Bu sözleri söyleyen usta, dōgi'sinin göğsünden garip nesneler çıkardı. Sol elinde küçük bir çömlek vardı. Sonra sağ elinde... kalın ve zarif bir kalem vardı.
Kötü his, üç boyutlu bir yazı tipiyle yazılmış bir kelime, kötü his tüm vücudumu sararken başımın üzerinde süzüldü.
E-Ee, ben bırakmak istiyorum!
Bunu söylemeden önce, ustanın sağ eli inanılmaz bir hızla parladı. Fırçanın ucu çömleğe daldı, sonra bol miktarda mürekkep —— Zubazubazuba—! yüzüme patladı.
O anda, Argo'nun bıyıklarının ardındaki sırrı anladım.

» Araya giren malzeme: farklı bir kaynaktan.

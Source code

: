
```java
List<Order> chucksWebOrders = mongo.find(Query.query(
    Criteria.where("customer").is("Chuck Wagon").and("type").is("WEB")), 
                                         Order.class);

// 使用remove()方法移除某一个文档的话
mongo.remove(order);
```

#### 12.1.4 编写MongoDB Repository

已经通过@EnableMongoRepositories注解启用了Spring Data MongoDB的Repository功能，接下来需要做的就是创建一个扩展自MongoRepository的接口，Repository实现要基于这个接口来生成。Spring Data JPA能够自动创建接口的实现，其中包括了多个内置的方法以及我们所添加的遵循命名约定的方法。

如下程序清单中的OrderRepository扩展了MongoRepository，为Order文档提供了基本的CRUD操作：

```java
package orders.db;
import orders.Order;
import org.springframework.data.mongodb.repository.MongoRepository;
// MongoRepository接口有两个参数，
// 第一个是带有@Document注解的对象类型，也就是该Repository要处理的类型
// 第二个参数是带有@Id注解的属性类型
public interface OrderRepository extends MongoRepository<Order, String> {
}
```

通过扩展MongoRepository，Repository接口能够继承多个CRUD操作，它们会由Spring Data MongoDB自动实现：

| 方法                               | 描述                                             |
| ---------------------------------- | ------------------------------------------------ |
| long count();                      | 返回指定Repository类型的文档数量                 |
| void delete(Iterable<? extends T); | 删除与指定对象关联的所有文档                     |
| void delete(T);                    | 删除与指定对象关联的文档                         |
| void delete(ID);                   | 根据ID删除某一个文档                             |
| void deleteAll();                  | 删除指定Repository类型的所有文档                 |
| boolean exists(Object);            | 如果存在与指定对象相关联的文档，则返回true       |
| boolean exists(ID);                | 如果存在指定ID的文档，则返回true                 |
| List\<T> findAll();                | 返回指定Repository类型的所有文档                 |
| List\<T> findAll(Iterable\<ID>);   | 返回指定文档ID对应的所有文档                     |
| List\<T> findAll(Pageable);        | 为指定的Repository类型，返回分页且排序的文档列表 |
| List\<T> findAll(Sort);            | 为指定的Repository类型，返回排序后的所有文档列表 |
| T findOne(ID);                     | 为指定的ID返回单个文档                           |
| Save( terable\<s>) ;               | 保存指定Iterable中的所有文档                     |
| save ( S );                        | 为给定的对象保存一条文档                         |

O kız, beta testinin ilk aşamalarından itibaren yaşlı adamı kendi başına keşfetmiş ve görevi kabul etmişti. Görevi kabul ettikten sonra, yüzüne yazılan grafitiyle birlikte aynı kayayı ikiye bölmesi söylenmişti. Her iki yanağında bulunan üç bıyık.
“O-Owaaaa!?”
Geriye doğru eğilirken acınası bir çığlık attım ve biraz uzakta duran Argo'nun bakışlarıyla karşılaştım. Kız derin bir üzüntü ve sempati gösterdi —— ama aynı zamanda Rat'ın yüzündeki ifade, kahkahayı bastırmaya çalışıyormuş gibi görünüyordu.
Fırça saldırısı sona erdiğinde, aceleyle iki elimle yüzümü sildim. Ancak mürekkep çok çabuk kuruyan bir tür mürekkepmiş, ellerimde hiçbir iz kalmadı. Usta bana öylece baktıktan sonra başını salladı ve beklediğim yıkıcı sözleri söyledi.

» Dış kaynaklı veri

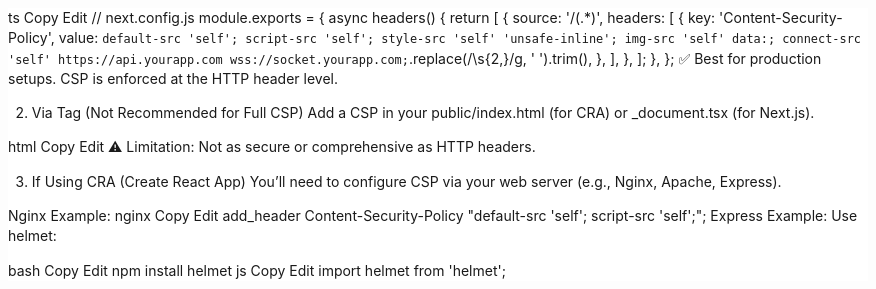 ts
Copy
Edit
// next.config.js
module.exports = {
  async headers() {
    return [
      {
        source: '/(.*)',
        headers: [
          {
            key: 'Content-Security-Policy',
            value: `
              default-src 'self';
              script-src 'self';
              style-src 'self' 'unsafe-inline';
              img-src 'self' data:;
              connect-src 'self' https://api.yourapp.com wss://socket.yourapp.com;
            `.replace(/\s{2,}/g, ' ').trim(),
          },
        ],
      },
    ];
  },
};
✅ Best for production setups. CSP is enforced at the HTTP header level.

2. Via <meta> Tag (Not Recommended for Full CSP)
Add a CSP in your public/index.html (for CRA) or _document.tsx (for Next.js).

html
Copy
Edit
<meta http-equiv="Content-Security-Policy" content="default-src 'self'; script-src 'self';">
⚠️ Limitation: Not as secure or comprehensive as HTTP headers.

3. If Using CRA (Create React App)
You’ll need to configure CSP via your web server (e.g., Nginx, Apache, Express).

Nginx Example:
nginx
Copy
Edit
add_header Content-Security-Policy "default-src 'self'; script-src 'self';";
Express Example:
Use helmet:

bash
Copy
Edit
npm install helmet
js
Copy
Edit
import helmet from 'helmet';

"Bu «işaret» bu kayayı bölüp eğitimi bitirene kadar silinemez. Sana inanıyorum, öğrencim.“
Sonra kulübeye geri döndü ve kapının arkasında kayboldu.
On saniye kadar öylece durduktan sonra, hâlâ karmaşık bir ifadeyle duran Argo'ya bakarak sordum:
”Anlıyorum... Argo, bu görevi beta döneminde kabul ettin... ve tamamlamaktan vazgeçtin, değil mi? Bu yüzden testin son gününe kadar yüzünde o çizimle oynamaya devam etmek zorunda kaldın. Sonuç olarak, bilgi satıcısı «Rat» karakteri ortaya çıktı ve oyunun resmi sürümünde işin için onu boyayla kullanmaya devam etmeyi seçtin... doğru mu?
“Mükemmel! Çok iyi mantık!”
Ellerini çırparak Rat devam etti,
“Harika değil mi, Kii-bou! Sonuç olarak, hem ”bıyıkların ardındaki sır“ hem de ”ekstra yetenek“ bilgisini elde ettin! Kutlama olarak sana bir şey daha söyleyeceğim. Bu taş... bu bir iblis!”
“…………Ben de öyle düşünmüştüm...”
Yere yığılma dürtüsüne direnirken, tek bir umut ışığına tutunarak Argo'ya sordum
“……Hey. Yüzümdeki boya senin bıyıklarına benziyor mu?”
“Hmm, oldukça farklı—”
“Oh…… nasıl görünüyor!?”
Belki çok fark edilmez? Ya da fark edilirse ama biraz havalıysa, bu izle günlük hayatıma geri dönebilirim. Argo, pınardan kendi yansımama bakmaya cesaret edemeyen yüzüme üç saniye baktıktan sonra şöyle dedi
“Oh, tamam. Tek kelimeyle ifade edebilirim... «KiriemoN».”
O anda, sınırına gelmiş gibi görünen Argo yere düştü, iki ayağıyla kıvranırken vücudunu yuvarladı ve “Nyahahaha! Nya—hahahahaha!!” diye kontrolsüz bir şekilde gülmeye devam etti.
Sonsuza kadar, sonsuza kadar...
Üç gün boyunca kendimi dağa kapattım, o zamana kadar, büyük bir mücadele sonunda kayayı ikiye ayırmayı başardım. Argo'ya ömür boyu kin beslemeyeceğime söz vermiş olmam şanslıydı.